Leading Authority in Treatment of Narcissism and Emotional Abuse

Reconnect With Your Spouse

How To Reconnect With Your Spouse

This is the time of year when so many people feel motivated to create new habits and undo some bad ones. There is something about putting away all the remnants of the festivities that that brings us back to “real life” and causes us to consider the areas of our lives that need a major overhaul—like a less than ideal marriage. While this can feel overwhelming, it really can be as simple as thinking about how to reconnect with your spouse.

You’ve likely already spent time and energy trying to talk about things that aren’t working well, but to no end or resolution. If the dysfunction has gone on long enough, you probably can’t even pinpoint the problem anymore; it simply all feels like a tangled mess that you don’t have the words to explain. Reconnecting with your spouse can feel daunting.

When it sounds overwhelming, or even impossible, to imagine overhauling your marriage, it might help to reframe how you are thinking about your situation and shift your focus from what was and is, to what your marriage can become. If you think about it, marriage is the place in which you are the most deeply challenged to consider who you are and who you want to be. Let that be the filter for your motivation to seek change and deepen your relationship with your spouse.

As you head into a new year, take this opportunity to take stock of your relationship. Where is your relationship headed? Is it headed where you want it to go? Are you intentionally giving your relationship vital nutrients to help it flourish? What do you need to do to create safety, trust, intimacy, and connection?

HOW TO RECONNECT WITH YOUR SPOUSE

Here are a few suggestions for how to deepen your connection with your spouse:

  • Be intentional about thinking and behaving in ways that build connection. Are you making room for your spouse to be free to be themselves? Do you allow them to voice their concerns, hopes, and thoughts? Do you fall back into self-protective mode? Self-protection is the opposite of intimacy.

The greater your self-protection, the less your spouse can connect with you. Break the self-protection by showing up authentically, inviting conversation that makes room for both voices, and resolving conflict in ways that prioritize staying connected.

  • Figure out what is underlying your anger and deal with it. Anger management has nothing to do with what others are doing to make you angry. It has everything to do with addressing your own internal environment. Dig up the roots of whatever it is you feel entitled to be angry about. What are you fighting for? What are you fighting against?

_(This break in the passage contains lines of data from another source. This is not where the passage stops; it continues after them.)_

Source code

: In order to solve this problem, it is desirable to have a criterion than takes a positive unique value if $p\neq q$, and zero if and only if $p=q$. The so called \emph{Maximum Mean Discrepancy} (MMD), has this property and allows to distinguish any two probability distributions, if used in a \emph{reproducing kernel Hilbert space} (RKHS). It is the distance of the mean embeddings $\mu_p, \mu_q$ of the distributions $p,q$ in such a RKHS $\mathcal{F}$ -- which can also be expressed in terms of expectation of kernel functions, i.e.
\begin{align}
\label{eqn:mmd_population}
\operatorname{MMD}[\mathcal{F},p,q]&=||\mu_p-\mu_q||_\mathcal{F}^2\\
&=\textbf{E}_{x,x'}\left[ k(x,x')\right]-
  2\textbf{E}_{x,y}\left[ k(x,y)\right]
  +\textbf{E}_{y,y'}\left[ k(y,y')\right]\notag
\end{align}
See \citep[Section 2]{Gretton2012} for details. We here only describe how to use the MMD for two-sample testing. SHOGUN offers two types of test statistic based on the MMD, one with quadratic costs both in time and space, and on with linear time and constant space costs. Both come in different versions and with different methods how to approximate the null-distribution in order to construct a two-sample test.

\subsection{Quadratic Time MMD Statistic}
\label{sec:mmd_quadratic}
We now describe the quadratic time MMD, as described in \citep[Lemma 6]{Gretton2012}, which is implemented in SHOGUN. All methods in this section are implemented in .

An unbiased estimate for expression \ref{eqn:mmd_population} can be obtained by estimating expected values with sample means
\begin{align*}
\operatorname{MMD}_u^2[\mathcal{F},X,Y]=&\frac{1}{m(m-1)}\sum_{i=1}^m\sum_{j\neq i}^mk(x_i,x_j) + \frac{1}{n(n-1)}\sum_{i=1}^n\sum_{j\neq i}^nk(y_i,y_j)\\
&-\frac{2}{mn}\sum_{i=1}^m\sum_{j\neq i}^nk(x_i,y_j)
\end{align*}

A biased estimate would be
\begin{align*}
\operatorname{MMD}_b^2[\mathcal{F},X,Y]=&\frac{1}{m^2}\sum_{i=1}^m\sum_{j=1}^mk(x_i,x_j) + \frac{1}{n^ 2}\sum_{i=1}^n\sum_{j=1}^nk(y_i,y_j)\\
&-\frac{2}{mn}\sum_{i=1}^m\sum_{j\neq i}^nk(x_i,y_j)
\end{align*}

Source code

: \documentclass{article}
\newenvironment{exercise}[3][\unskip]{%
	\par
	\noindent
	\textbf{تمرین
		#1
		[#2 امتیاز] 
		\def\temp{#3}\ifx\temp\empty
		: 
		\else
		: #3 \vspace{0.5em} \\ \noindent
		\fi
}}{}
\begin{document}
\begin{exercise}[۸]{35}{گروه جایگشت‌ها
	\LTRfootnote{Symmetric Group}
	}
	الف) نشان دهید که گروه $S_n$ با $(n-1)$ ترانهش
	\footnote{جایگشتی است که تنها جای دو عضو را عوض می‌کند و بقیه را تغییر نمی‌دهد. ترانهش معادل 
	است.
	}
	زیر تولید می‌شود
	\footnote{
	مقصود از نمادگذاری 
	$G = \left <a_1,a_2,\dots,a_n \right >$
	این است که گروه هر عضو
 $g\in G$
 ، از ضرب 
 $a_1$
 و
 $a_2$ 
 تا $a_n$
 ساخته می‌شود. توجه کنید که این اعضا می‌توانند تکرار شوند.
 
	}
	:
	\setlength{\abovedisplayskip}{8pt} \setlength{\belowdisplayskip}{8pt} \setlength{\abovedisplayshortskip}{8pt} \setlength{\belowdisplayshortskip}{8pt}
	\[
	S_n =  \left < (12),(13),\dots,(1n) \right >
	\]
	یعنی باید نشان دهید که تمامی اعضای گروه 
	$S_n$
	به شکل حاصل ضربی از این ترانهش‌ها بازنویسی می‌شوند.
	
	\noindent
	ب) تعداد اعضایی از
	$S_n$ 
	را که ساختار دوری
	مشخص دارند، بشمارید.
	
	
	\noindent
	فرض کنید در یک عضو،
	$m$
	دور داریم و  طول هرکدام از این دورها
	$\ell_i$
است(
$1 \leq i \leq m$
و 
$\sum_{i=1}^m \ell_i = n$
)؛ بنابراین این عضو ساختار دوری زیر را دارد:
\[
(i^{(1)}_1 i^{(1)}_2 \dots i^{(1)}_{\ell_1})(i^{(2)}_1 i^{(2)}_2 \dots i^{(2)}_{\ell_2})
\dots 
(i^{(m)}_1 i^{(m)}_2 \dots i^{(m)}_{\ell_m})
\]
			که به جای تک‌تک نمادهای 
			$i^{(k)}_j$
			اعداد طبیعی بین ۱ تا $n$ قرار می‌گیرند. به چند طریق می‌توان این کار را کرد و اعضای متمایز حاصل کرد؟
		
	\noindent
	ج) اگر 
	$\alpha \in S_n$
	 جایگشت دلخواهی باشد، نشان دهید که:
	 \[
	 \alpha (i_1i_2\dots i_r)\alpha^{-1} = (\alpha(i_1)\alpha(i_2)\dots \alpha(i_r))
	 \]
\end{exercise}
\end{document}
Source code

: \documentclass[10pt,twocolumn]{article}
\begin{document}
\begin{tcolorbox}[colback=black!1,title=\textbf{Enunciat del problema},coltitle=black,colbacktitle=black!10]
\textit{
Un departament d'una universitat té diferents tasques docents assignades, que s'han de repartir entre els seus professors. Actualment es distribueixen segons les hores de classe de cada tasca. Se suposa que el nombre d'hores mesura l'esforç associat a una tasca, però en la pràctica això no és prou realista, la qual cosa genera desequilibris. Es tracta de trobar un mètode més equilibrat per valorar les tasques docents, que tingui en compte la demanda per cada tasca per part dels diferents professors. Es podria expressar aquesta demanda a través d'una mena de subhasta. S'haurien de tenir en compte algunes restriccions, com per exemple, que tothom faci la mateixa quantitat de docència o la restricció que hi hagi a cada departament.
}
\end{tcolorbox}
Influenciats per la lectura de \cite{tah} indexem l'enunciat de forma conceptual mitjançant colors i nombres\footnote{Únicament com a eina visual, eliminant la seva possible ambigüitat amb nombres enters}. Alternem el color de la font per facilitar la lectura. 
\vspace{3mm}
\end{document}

No one can fix your anger but you. A healthy relationship requires deeply rooted peace for there to be deeply rooted connection.

  • Evaluate your internal filter. What are your automatic, unspoken responses to your spouse? Nonverbal cues have a greater impact on a relationship than spoken words, which makes it important to evaluate what you are “saying” with your facial expressions and posture.

In a healthy relationship, both nonverbal and verbal reactions are mostly positive. Take an inventory of your gut responses to your spouse. Do they tend toward the negative, such as fear, suspicion, self-protection, or anxiety? Or are they more positively oriented, such as affirming, curious, and inviting?

  • Make room for your spouse to share thoughts, opinions, perceptions, and needs. This is the most foundational way trust is built (or rebuilt) in a relationship. Consistently protect your spouse’s “space” by hearing, validating, asking curious questions, and being okay with differences. Make room for your spouse to be, speak, act, and think how he or she wants to.

If you want love to be the foundation of your relationship, you have to sow what will reap love. If you choose actions that invite authentic communication, intimacy, and connection, you make it easy for your spouse to choose to love you. You can reconnect with your spouse in a meaningful way.